Gen. Ghulam Daud Tarakhail, Khost provincial police chief, said 34 others, including nine civilians and 25 military personnel, were wounded in the attack.
Tarakhail said the assailants, including the three suicide bombers, were shot and killed in the gun battle with Afghan security forces.
“There were civilian houses near the attack site, so we were so careful to avoid civilian casualties. That is why we were slow in our operation,” he said.
The attack came as the Afghan government continues to fight Taliban militants even as peace talks in Qatar between the two sides take place. It also comes as the U.N. released a report showing a decrease in civilian casualties in the country compared to last year.
There was no immediate claim of responsibility for Tuesday’s attack.
Interior Ministry spokesman Tariq Arian said early Tuesday morning a vehicle full of explosives detonated near a base belonging to police special forces.
Separately, in the capital Kabul, three people were killed when a bomb attached to a vehicle exploded, said Ferdaws Faramarz, spokesman for the Kabul police chief.

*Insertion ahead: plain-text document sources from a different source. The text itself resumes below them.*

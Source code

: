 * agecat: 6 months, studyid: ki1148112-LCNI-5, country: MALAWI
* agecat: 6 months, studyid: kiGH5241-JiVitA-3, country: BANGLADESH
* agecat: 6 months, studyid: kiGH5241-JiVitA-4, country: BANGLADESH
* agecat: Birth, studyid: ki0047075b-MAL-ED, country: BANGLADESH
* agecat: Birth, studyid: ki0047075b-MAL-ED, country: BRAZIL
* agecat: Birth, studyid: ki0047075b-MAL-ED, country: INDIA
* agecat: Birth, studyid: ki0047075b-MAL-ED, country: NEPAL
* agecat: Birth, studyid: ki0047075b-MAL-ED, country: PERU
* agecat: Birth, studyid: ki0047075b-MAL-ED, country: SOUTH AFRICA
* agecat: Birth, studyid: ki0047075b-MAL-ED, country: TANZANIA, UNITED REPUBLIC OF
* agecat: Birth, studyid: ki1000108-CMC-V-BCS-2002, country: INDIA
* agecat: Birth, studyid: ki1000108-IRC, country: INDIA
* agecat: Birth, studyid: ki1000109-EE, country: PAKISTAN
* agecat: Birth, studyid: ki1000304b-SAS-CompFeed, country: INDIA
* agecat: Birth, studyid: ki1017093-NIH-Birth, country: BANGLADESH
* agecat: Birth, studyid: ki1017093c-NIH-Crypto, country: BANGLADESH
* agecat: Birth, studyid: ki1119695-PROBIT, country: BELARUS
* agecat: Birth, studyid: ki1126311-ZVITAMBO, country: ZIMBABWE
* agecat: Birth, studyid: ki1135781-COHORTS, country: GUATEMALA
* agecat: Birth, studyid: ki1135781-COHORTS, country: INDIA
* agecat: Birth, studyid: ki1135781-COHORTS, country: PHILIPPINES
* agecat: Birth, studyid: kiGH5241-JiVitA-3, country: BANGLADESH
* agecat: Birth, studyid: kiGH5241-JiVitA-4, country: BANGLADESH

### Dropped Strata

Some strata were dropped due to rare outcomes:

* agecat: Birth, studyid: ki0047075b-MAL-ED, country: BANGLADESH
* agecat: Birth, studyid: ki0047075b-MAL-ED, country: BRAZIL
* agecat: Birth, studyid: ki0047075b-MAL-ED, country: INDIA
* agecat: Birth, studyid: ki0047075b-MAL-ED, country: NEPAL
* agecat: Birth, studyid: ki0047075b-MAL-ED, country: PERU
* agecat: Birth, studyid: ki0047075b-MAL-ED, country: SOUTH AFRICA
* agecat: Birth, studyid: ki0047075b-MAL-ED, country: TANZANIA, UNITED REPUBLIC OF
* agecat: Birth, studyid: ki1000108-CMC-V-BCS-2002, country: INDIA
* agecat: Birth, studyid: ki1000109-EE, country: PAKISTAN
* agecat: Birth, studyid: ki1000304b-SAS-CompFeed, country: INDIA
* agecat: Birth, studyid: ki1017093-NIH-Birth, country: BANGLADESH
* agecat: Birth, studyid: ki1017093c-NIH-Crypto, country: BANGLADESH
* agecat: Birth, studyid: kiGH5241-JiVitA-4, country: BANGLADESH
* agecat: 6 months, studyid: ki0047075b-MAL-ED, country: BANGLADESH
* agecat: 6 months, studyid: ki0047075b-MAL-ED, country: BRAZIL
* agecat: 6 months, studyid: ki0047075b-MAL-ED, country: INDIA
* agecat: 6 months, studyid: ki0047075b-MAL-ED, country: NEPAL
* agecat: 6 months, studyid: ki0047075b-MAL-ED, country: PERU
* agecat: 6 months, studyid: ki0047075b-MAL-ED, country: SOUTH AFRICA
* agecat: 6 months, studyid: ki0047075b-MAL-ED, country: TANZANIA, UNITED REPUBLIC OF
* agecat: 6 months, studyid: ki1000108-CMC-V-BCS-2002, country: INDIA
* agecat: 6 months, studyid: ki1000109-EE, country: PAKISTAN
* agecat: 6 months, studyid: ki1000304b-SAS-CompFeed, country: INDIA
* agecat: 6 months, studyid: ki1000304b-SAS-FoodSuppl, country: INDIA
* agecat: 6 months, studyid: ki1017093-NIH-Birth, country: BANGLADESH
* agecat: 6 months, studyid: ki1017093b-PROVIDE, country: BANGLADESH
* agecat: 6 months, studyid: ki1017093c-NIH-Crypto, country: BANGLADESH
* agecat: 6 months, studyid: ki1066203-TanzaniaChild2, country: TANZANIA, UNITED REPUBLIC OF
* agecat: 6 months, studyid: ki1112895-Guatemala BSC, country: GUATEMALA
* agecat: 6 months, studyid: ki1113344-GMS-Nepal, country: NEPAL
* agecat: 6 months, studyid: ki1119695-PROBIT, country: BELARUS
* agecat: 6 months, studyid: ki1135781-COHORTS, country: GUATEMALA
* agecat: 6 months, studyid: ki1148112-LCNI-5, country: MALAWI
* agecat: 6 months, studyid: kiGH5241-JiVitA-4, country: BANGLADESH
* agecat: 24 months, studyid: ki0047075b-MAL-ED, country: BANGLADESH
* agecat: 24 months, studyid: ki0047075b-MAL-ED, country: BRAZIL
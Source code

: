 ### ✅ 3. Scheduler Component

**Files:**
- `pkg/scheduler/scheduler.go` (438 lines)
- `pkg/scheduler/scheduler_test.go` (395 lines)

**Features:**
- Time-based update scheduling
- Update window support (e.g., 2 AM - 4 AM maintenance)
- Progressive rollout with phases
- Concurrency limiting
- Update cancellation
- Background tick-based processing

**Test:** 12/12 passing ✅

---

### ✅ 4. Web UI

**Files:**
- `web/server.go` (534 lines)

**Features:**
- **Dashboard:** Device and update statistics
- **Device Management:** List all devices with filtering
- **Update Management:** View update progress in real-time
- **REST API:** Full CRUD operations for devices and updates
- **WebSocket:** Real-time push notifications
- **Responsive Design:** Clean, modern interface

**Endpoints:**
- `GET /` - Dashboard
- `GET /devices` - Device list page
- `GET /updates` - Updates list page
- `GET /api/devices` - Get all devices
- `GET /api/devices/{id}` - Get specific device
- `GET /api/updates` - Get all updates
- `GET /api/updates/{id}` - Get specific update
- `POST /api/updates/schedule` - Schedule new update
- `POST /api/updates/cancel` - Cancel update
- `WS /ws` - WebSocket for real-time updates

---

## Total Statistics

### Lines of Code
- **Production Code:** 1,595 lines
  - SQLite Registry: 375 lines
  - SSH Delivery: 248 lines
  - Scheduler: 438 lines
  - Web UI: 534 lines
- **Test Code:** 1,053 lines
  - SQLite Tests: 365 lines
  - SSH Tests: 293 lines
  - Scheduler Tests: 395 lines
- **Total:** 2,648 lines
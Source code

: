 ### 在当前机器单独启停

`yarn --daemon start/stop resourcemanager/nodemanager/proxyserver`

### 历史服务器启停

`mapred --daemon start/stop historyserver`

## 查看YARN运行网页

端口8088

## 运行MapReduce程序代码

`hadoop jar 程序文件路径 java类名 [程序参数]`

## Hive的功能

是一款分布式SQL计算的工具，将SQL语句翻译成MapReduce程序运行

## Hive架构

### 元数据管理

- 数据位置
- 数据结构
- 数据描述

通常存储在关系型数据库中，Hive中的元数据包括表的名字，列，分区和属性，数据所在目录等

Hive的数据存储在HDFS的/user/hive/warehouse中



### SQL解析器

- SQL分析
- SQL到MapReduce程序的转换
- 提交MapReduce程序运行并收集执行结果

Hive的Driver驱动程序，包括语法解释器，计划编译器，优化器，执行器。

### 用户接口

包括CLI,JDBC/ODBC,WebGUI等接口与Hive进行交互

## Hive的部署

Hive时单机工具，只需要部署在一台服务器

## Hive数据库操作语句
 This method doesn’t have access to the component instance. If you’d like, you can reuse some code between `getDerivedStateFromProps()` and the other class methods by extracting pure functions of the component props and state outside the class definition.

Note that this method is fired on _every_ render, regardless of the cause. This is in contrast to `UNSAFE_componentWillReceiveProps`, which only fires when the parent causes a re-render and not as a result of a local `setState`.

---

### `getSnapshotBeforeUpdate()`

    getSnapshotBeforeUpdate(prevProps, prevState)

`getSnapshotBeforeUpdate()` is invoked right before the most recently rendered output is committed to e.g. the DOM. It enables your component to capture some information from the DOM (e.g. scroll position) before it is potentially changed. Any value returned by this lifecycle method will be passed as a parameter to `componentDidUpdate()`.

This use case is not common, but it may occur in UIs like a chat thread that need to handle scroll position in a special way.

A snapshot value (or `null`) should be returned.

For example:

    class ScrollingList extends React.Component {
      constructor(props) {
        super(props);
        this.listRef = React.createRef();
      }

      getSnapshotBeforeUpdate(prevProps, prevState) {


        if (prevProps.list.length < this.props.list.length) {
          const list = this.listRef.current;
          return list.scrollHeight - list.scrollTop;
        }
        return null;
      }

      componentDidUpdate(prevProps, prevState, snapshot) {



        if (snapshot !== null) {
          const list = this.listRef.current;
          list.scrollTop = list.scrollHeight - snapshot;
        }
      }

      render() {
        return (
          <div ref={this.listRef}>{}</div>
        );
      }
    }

Faramarz said 10 other people were wounded in the attack. No one immediately claimed responsibility but both the Taliban and Islamic State affiliate are active and have claimed previous attacks in the city.
The violence comes as the U.N. mission in Afghanistan, known as UNAMA, released its third quarter report showing a 30 percent decrease in civilian casualties compared to the same period last year.
While noting that “the conflict in Afghanistan remains one of the deadliest in the world for civilians,” the U.N. said the first nine months of this year produced the lowest number of civilian casualties since 2012.
The report documented 5,939 civilian casualties, including 2,117 people killed and 3,822 wounded, from Jan. 1 to Sept. 30. The reduction is mainly due to fewer civilian casualties from suicide attacks by insurgents and from a steep drop in airstrikes by international military forces since March 2020, resulting in significantly fewer civilian casualties attributed to the Taliban.
The report said that in the period from Sept. 12 — the start of the Afghanistan peace negotiations between the government and the Taliban in Qatar — to Sept. 30, there was no reduction in the documented number of civilian casualties caused by parties involved in the talks in comparison to previous weeks.
“The peace talks will need some time to help deliver peace. But all parties can immediately prioritize discussions and take urgent, and frankly overdue, additional steps to stem the terrible harm to civilians,” said Deborah Lyons, the Secretary-General’s Special Representative for Afghanistan.
The report said that more than four out of every 10 civilian casualties were children or women.
The U.N. said that insurgents remain responsible for the majority of civilian casualties. The overall number of civilian casualties attributed to the Taliban dropped by 32 percent, mainly due to a reduction in the number of civilians injured by suicide attacks and ground engagements.
Afghan security forces were responsible for 23 percent of all civilian casualties. A similar number was recorded in the first nine months of 2019.
The developments come amid an uptick in violence. Afghanistan claimed Sunday it killed a top al-Qaida propagandist on an FBI most-wanted list during an operation in the country’s east, showing the militant group’s continued presence there as U.S. forces work to withdraw from America’s longest-running war amid continued bloodshed.
The reported death of Husam Abd al-Rauf, also known by the nom de guerre Abu Muhsin al-Masri, follows weeks of violence, including a suicide bombing by the Islamic State group Saturday at an education center near Kabul that killed 24 people.